((
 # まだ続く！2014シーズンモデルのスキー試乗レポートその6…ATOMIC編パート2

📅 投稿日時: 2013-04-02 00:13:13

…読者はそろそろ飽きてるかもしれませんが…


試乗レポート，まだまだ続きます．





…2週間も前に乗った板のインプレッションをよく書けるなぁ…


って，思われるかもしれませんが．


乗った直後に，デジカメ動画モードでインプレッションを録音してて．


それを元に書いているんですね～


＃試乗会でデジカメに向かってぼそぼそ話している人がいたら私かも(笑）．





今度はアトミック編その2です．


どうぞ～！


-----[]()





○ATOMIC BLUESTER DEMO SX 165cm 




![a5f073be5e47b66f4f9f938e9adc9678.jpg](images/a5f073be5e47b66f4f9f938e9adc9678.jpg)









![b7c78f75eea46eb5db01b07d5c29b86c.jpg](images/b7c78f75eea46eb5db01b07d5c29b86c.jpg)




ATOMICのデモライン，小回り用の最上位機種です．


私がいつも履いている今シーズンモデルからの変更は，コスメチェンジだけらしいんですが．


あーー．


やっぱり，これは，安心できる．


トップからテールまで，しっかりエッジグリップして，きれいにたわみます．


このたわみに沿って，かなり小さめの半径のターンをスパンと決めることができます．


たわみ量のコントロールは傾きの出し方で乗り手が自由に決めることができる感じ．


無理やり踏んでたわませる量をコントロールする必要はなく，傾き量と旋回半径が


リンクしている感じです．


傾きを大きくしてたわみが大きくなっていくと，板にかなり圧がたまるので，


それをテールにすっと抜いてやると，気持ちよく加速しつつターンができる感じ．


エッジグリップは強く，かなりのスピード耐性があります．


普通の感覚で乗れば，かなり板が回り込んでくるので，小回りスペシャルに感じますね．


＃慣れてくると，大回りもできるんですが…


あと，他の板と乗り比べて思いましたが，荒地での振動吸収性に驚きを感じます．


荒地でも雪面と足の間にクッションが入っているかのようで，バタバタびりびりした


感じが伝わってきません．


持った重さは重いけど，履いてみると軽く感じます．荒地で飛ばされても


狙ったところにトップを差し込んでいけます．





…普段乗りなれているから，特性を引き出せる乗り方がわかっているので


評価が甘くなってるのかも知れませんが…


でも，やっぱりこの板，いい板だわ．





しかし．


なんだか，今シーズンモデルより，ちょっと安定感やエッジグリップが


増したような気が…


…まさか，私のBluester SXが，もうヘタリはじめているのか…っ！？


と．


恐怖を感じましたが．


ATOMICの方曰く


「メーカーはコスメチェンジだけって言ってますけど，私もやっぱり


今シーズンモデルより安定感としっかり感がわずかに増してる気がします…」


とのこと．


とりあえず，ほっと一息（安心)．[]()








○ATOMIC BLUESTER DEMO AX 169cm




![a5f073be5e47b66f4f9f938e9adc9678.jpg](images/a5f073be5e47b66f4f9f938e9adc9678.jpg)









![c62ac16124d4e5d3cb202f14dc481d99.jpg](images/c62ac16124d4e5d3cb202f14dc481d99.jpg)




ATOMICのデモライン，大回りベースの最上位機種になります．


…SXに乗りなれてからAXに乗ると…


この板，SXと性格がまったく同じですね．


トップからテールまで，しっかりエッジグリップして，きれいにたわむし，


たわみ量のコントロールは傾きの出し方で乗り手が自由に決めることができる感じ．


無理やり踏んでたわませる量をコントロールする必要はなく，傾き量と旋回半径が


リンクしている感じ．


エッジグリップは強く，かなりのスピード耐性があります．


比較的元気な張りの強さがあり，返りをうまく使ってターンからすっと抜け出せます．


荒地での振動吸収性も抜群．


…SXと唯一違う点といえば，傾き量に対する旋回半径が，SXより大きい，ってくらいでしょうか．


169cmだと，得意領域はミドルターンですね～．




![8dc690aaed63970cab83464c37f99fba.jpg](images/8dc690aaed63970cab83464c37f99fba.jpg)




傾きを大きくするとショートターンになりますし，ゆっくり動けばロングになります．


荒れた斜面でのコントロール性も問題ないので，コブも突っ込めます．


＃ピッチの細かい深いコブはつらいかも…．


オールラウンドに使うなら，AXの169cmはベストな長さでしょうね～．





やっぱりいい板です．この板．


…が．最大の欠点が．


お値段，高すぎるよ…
))
◆ **EXERCISE**:
Show each line of the material holding "DEMO".

◆ **EXPECTED OUTPUT**:
○ATOMIC BLUESTER DEMO SX 165cm 
○ATOMIC BLUESTER DEMO AX 169cm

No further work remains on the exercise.